Task to complete
In the entries below, how many lines hold the string "them"? Answer with the number only.

Dataset entries:
*** Block opens ***

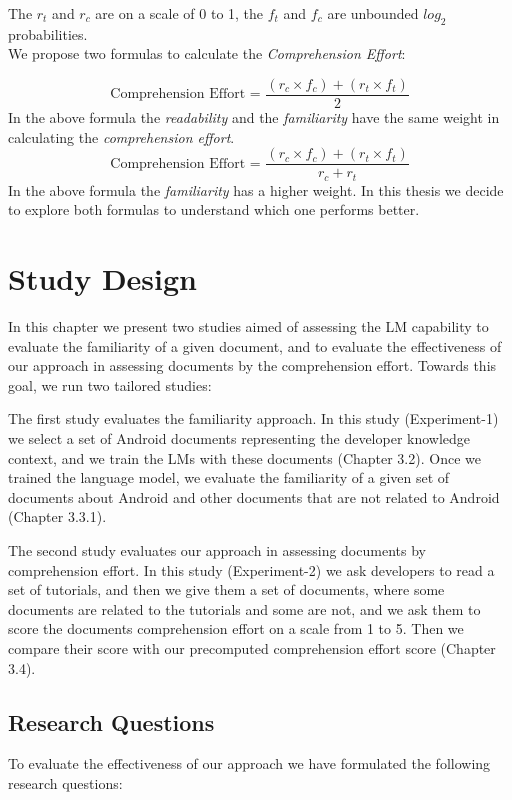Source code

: \documentclass[12pt,mscthesis]{usiinfthesis}
\begin{document}
 The $r_{t}$  and $r_{c}$ are on a scale of 0 to 1,  the $f_{t}$  and $f_{c}$ are unbounded $log_{2}$ probabilities.\\
 We propose two formulas to calculate the \emph{Comprehension Effort}:

 \[\text{Comprehension Effort = }\frac{(r_{c}\times f_{c}) + (r_{t} \times f_{t})}{2} \]
 In the above formula the \emph{readability} and the \emph{familiarity} have the same weight in calculating the \emph{comprehension effort}.
 \[\text{Comprehension Effort = }\frac{(r_{c}\times f_{c}) + (r_{t} \times f_{t})}{r_c+r_t} \]
 In the above formula the \emph{familiarity} has a higher weight. In this thesis we decide to explore both formulas to understand which one performs better.
	
\chapter{Study Design}

	In this chapter we present two studies aimed of assessing the LM capability to evaluate the familiarity of a given document, and to evaluate the effectiveness of our approach in assessing documents by the comprehension effort. Towards this goal, we run two tailored studies:
	

	The first study evaluates the familiarity approach. In this study (Experiment-1) we select a set of Android documents representing the developer knowledge context, and we train the LMs with these documents (Chapter 3.2). Once we trained the language model, we evaluate the familiarity of a given set of documents about Android and other documents that are not related to Android (Chapter 3.3.1). 
		

	 The second study evaluates our approach in assessing documents by comprehension effort. In this study (Experiment-2) we ask developers to read a set of tutorials, and then we give them a set of documents, where some documents are related to the tutorials and some are not, and we ask them to score the documents comprehension effort on a scale from 1 to 5. Then we compare their score with our precomputed comprehension effort score (Chapter 3.4).


	\section{Research Questions}
	To evaluate the effectiveness of our approach we have formulated the following research questions:
	\newpage
\end{document}
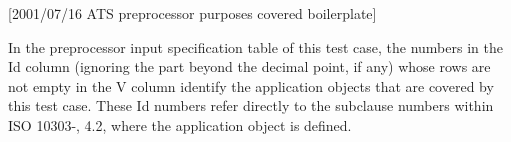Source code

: [2001/07/16 ATS preprocessor purposes covered boilerplate]

    In the preprocessor input specification table of this test case, the
numbers in the Id column (ignoring the part beyond the decimal point, if any)
whose rows are not empty in the V column identify the application objects
that are covered by this test case. These Id numbers refer directly to
the subclause numbers within ISO 10303-\theAPpartno, 4.2, where the
application object is defined.
\par

\endinput
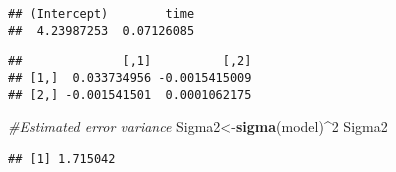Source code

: \documentclass[]{article}
\newenvironment{Shaded}{\begin{snugshade}}{\end{snugshade}}
\newcommand{\KeywordTok}[1]{\textcolor[rgb]{0.13,0.29,0.53}{\textbf{#1}}}
\newcommand{\DataTypeTok}[1]{\textcolor[rgb]{0.13,0.29,0.53}{#1}}
\newcommand{\DecValTok}[1]{\textcolor[rgb]{0.00,0.00,0.81}{#1}}
\newcommand{\StringTok}[1]{\textcolor[rgb]{0.31,0.60,0.02}{#1}}
\newcommand{\CommentTok}[1]{\textcolor[rgb]{0.56,0.35,0.01}{\textit{#1}}}
\newcommand{\OperatorTok}[1]{\textcolor[rgb]{0.81,0.36,0.00}{\textbf{#1}}}
\newcommand{\NormalTok}[1]{#1}
\begin{document}
\begin{Shaded}
\end{Shaded}

\begin{verbatim}
## (Intercept)        time 
##  4.23987253  0.07126085
\end{verbatim}

\begin{Shaded}
\end{Shaded}

\begin{verbatim}
##              [,1]          [,2]
## [1,]  0.033734956 -0.0015415009
## [2,] -0.001541501  0.0001062175
\end{verbatim}

\begin{Shaded}
\begin{Highlighting}[]
\CommentTok{#Estimated error variance}
\NormalTok{Sigma2<-}\KeywordTok{sigma}\NormalTok{(model)}\OperatorTok{^}\DecValTok{2}
\NormalTok{Sigma2}
\end{Highlighting}
\end{Shaded}

\begin{verbatim}
## [1] 1.715042
\end{verbatim}
\end{document}
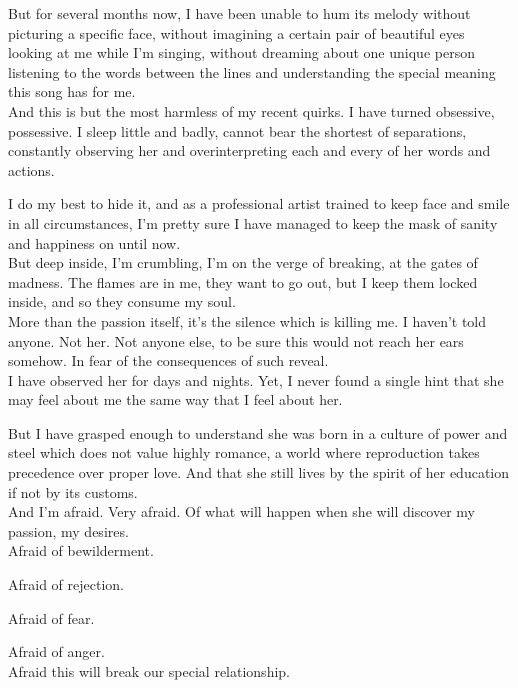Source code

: \documentclass{report}
\begin{document}
But for several months now, I have been unable to hum its melody without picturing a specific face, without imagining a certain pair of beautiful eyes looking at me while I'm singing, without dreaming about one unique person listening to the words between the lines and understanding the special meaning this song has for me.\\

And this is but the most harmless of my recent quirks. I have turned obsessive, possessive. I sleep little and badly, cannot bear the shortest of separations, constantly observing her and overinterpreting each and every of her words and actions.

I do my best to hide it, and as a professional artist trained to keep face and smile in all circumstances, I'm pretty sure I have managed to keep the mask of sanity and happiness on until now.\\

But deep inside, I'm crumbling, I'm on the verge of breaking, at the gates of madness. The flames are in me, they want to go out, but I keep them locked inside, and so they consume my soul.\\

More than the passion itself, it's the silence which is killing me. I haven't told anyone. Not her. Not anyone else, to be sure this would not reach her ears somehow. In fear of the consequences of such reveal.\\

I have observed her for days and nights. Yet, I never found a single hint that she may feel about me the same way that I feel about her.

But I have grasped enough to understand she was born in a culture of power and steel which does not value highly romance, a world where reproduction takes precedence over proper love. And that she still lives by the spirit of her education if not by its customs.\\

And I'm afraid. Very afraid. Of what will happen when she will discover my passion, my desires.\\

Afraid of bewilderment.

Afraid of rejection.

Afraid of fear.

Afraid of anger.\\

Afraid this will break our special relationship.\\
\end{document}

*** Block closes ***

The completed task
2